What is expected
Set out the records below again exactly; skip the images.

Data shown
▬▬▬

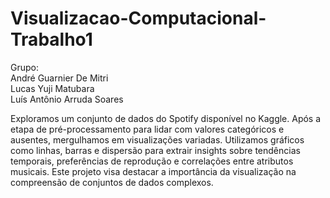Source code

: # Visualizacao-Computacional-Trabalho1

Grupo: <br>
André Guarnier De Mitri <br>
Lucas Yuji Matubara <br>
Luís Antônio Arruda Soares <br>

Exploramos um conjunto de dados do Spotify disponível no Kaggle. Após a etapa de pré-processamento para lidar com valores categóricos e ausentes, mergulhamos em visualizações variadas. Utilizamos gráficos como linhas, barras e dispersão para extrair insights sobre tendências temporais, preferências de reprodução e correlações entre atributos musicais. Este projeto visa destacar a importância da visualização na compreensão de conjuntos de dados complexos.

▬▬▬

Solution to this problem
Source code

: # Visualizacao-Computacional-Trabalho1

Grupo: <br>
André Guarnier De Mitri <br>
Lucas Yuji Matubara <br>
Luís Antônio Arruda Soares <br>

Exploramos um conjunto de dados do Spotify disponível no Kaggle. Após a etapa de pré-processamento para lidar com valores categóricos e ausentes, mergulhamos em visualizações variadas. Utilizamos gráficos como linhas, barras e dispersão para extrair insights sobre tendências temporais, preferências de reprodução e correlações entre atributos musicais. Este projeto visa destacar a importância da visualização na compreensão de conjuntos de dados complexos.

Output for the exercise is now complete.